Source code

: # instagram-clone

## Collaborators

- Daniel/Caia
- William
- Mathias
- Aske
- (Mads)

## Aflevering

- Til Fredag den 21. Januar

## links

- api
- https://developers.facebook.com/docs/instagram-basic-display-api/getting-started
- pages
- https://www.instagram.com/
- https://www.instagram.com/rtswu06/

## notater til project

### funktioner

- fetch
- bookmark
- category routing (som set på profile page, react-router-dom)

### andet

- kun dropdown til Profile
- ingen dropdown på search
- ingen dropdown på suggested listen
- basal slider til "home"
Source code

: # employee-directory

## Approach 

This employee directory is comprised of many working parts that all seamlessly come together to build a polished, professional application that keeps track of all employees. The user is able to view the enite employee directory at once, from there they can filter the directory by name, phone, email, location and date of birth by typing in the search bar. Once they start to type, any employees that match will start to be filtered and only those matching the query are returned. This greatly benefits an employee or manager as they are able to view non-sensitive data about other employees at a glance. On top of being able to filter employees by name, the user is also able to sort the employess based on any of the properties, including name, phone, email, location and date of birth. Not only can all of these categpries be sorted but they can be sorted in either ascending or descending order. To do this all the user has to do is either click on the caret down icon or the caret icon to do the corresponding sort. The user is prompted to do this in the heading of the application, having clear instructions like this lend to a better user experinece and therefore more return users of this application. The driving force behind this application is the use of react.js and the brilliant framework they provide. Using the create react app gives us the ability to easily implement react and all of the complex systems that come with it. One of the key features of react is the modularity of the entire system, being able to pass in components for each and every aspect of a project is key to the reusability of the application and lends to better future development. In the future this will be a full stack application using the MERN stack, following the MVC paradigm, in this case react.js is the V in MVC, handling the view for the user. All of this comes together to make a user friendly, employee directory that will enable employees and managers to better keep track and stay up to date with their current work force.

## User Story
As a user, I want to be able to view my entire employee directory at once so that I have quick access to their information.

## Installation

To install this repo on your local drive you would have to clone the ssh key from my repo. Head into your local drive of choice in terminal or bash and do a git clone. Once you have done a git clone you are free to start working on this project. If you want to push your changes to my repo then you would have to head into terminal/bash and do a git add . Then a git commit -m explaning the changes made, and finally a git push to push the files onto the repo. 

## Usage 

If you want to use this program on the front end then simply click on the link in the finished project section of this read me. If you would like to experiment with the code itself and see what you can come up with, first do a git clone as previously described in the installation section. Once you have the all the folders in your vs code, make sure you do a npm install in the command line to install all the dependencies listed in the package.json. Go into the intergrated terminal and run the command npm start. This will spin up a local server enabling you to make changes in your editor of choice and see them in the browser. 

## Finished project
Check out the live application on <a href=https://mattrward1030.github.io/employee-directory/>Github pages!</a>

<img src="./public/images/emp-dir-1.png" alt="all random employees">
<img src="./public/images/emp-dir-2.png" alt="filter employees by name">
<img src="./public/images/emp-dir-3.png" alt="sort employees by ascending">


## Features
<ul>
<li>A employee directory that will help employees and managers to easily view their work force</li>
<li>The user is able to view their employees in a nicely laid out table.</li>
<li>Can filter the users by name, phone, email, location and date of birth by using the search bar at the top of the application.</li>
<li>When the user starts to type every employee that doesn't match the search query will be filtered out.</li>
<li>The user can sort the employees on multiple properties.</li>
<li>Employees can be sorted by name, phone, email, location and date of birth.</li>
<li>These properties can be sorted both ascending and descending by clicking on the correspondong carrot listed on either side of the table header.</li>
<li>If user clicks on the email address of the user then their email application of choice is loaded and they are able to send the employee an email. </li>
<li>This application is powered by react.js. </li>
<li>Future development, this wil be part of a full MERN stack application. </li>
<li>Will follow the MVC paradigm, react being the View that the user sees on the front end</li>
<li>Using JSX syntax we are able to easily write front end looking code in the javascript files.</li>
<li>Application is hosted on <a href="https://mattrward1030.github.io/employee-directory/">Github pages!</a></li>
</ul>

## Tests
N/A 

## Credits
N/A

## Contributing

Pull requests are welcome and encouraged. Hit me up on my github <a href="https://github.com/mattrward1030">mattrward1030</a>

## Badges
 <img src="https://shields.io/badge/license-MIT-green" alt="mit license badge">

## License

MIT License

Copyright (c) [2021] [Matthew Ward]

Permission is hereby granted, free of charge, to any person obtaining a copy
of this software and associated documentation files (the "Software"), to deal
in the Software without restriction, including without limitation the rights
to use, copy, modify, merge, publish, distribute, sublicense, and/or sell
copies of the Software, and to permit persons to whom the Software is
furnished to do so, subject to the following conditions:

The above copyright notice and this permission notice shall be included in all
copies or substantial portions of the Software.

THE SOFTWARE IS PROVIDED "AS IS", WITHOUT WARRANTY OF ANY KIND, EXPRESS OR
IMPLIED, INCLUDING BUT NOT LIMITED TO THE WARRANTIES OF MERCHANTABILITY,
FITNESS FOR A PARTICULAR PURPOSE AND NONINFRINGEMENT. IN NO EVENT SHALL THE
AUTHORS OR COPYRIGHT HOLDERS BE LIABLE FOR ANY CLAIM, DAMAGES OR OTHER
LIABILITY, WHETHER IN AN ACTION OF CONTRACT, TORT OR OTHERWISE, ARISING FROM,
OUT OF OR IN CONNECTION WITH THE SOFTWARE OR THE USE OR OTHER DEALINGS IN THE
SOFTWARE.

WHAT THIS TASK INVOLVES >> Go through the entries and return each line where the word "your" appears.

ANSWER TO THE PROBLEM >>
To install this repo on your local drive you would have to clone the ssh key from my repo. Head into your local drive of choice in terminal or bash and do a git clone. Once you have done a git clone you are free to start working on this project. If you want to push your changes to my repo then you would have to head into terminal/bash and do a git add . Then a git commit -m explaning the changes made, and finally a git push to push the files onto the repo. 
If you want to use this program on the front end then simply click on the link in the finished project section of this read me. If you would like to experiment with the code itself and see what you can come up with, first do a git clone as previously described in the installation section. Once you have the all the folders in your vs code, make sure you do a npm install in the command line to install all the dependencies listed in the package.json. Go into the intergrated terminal and run the command npm start. This will spin up a local server enabling you to make changes in your editor of choice and see them in the browser. 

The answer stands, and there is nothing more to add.